Sullivan, the U.S. envoy, transferred the U.S. written response to Russian Deputy Foreign Minister Alexander Grushko in a roughly half-hour meeting, according to the Russian government-owned news agency TASS.
Earlier Wednesday, Russian Foreign Minister Sergey Lavrov threatened further aggression if the document did not satisfy Russia. “We won’t allow our proposals to be drowned in endless discussions,” he said, adding that if “the West continues its aggressive course, Moscow will take the necessary retaliatory measures.”
The production of the written response represents the latest show of diplomacy after a month of intense talks meant to resolve the Russia-Ukraine crisis. Two weeks ago, U.S. and Russian officials met in Geneva, Russia and NATO member states met in Brussels, and OSCE-participating countries met in Vienna. And last week, Blinken traveled to the Ukrainian capital, Kyiv, then to Berlin and finally to Geneva to meet with Lavrov.
Blinken left that final session pledging to present Russia with a written record of Washington’s concerns about Moscow’s behavior and proposals to end the security crisis sometime this week. On Wednesday, Blinken said he expected to speak with Lavrov again “in the coming days, after Moscow has had a chance to read” the U.S. document “and is ready to discuss next steps.”

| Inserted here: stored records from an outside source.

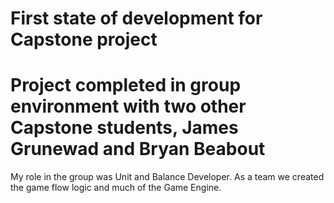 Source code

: # First state of development for Capstone project
# Project completed in group environment with two other Capstone students, James Grunewad and Bryan Beabout

My role in the group was Unit and Balance Developer. As a team we created the game flow logic and much of the Game Engine.




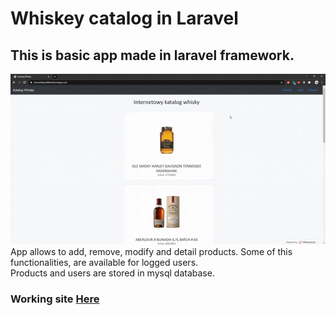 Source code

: # Whiskey catalog in Laravel
## This is basic app made in laravel framework.
![](/sample.gif)</br>
App allows to add, remove, modify and detail products. Some of this functionalities, are available for logged users.</br>
Products and users are stored in mysql database.</br>
### Working site <a href="https://laravelsklep.000webhostapp.com/" target="_blank">**Here**</a>
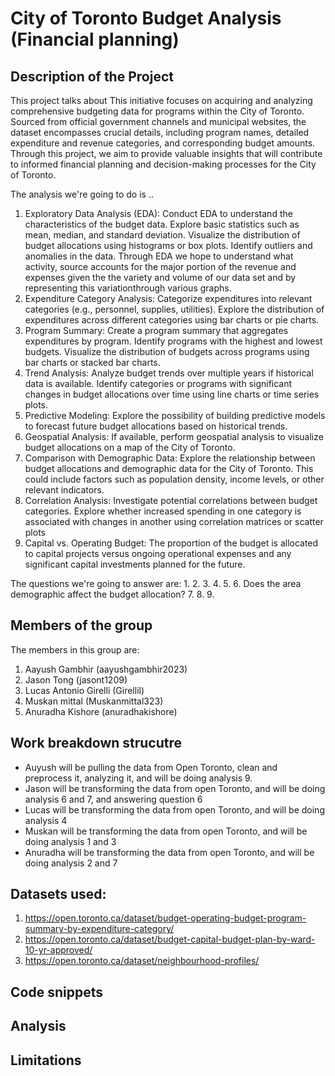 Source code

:# City of Toronto Budget Analysis (Financial planning)

## Description of the Project 

This project talks about 
This initiative focuses on acquiring and analyzing comprehensive budgeting data for programs within the City of Toronto. Sourced from official government channels and municipal websites, the dataset encompasses crucial details, including program names, detailed expenditure and revenue categories, and corresponding budget amounts. Through this project, we aim to provide valuable insights that will contribute to informed financial planning and decision-making processes for the City of Toronto.

The analysis we're going to do is .. 
1. Exploratory Data Analysis (EDA):
   Conduct EDA to understand the characteristics of the budget data.
   Explore basic statistics such as mean, median, and standard deviation.
   Visualize the distribution of budget allocations using histograms or box plots.
   Identify outliers and anomalies in the data. Through EDA we hope to understand what activity, source accounts for the major portion of the revenue and expenses given the the variety and volume of our data set and by representing this variationthrough various graphs. 
2. Expenditure Category Analysis:
   Categorize expenditures into relevant categories (e.g., personnel, supplies, utilities).
   Explore the distribution of expenditures across different categories using bar charts or pie charts.
3. Program Summary:
   Create a program summary that aggregates expenditures by program.
   Identify programs with the highest and lowest budgets.
   Visualize the distribution of budgets across programs using bar charts or stacked bar charts.
4. Trend Analysis:
   Analyze budget trends over multiple years if historical data is available.
   Identify categories or programs with significant changes in budget allocations over time using line charts or time series plots.
5. Predictive Modeling:
   Explore the possibility of building predictive models to forecast future budget allocations based on historical trends.
6. Geospatial Analysis:
   If available, perform geospatial analysis to visualize budget allocations on a map of the City of Toronto.
7. Comparison with Demographic Data:
   Explore the relationship between budget allocations and demographic data for the City of Toronto. This could include factors such as population density, income levels, or other relevant indicators.
8. Correlation Analysis:
   Investigate potential correlations between budget categories.
   Explore whether increased spending in one category is associated with changes in another using correlation matrices or scatter plots
9. Capital vs. Operating Budget:
   The proportion of the budget is allocated to capital projects versus ongoing operational expenses and any significant capital investments planned for the future.

The questions we're going to answer are: 
1. 
2. 
3. 
4.
5.
6. Does the area demographic affect the budget allocation?
7.
8.
9.

## Members of the group

The members in this group are: 
1. Aayush Gambhir (aayushgambhir2023)
2. Jason Tong (jasont1209)
3. Lucas Antonio Girelli (Girellil)
4. Muskan mittal (Muskanmittal323)
5. Anuradha Kishore (anuradhakishore)

## Work breakdown strucutre
- Auyush will be pulling the data from Open Toronto, clean and preprocess it, analyzing it, and will be doing analysis 9.
- Jason will be transforming the data from open Toronto, and will be doing analysis 6 and 7, and answering question 6
- Lucas will be transforming the data from open Toronto, and will be doing analysis 4
- Muskan will be transforming the data from open Toronto, and will be doing analysis 1 and 3 
- Anuradha will be transforming the data from open Toronto, and will be doing analysis 2 and 7


## Datasets used: 
1. https://open.toronto.ca/dataset/budget-operating-budget-program-summary-by-expenditure-category/
2. https://open.toronto.ca/dataset/budget-capital-budget-plan-by-ward-10-yr-approved/
3. https://open.toronto.ca/dataset/neighbourhood-profiles/


## Code snippets


## Analysis 



## Limitations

Top U.S. officials have recently escalated their warnings about further Russian aggression toward Ukraine, and the United States has ordered the relatives of U.S. embassy staffers in Ukraine to leave the nation.
White House press secretary Jen Psaki said last week that the security situation was “now at a stage where Russia could at any point launch an attack in Ukraine,” and she reiterated on Tuesday that the invasion threat “remains imminent.”
Defense Secretary Lloyd Austin on Monday placed roughly 8,500 troops on heightened alert to potentially deploy to Eastern Europe, with most of those troops intended to bolster the NATO Response Force in allied nations around Ukraine.
Blinken acknowledged the United States’ dual-track approach in his remarks on Wednesday, mentioning the three deliveries of U.S. defensive military assistance that arrived in Kyiv this week “carrying additional Javelin missiles and other anti-armor systems.”
“Even as we’ve been engaging in diplomacy, which is my job and responsibility, we have been very resolutely preparing for Russia to take the other path — the path of aggression,” he said.
In an exchange with a reporter about the usefulness of the U.S. written response, Blinken also conceded that Russia might not be “serious about this at all.” Still, he added, “we have an obligation to test that proposition and to pursue the diplomatic path and to leave no diplomatic stone unturned.”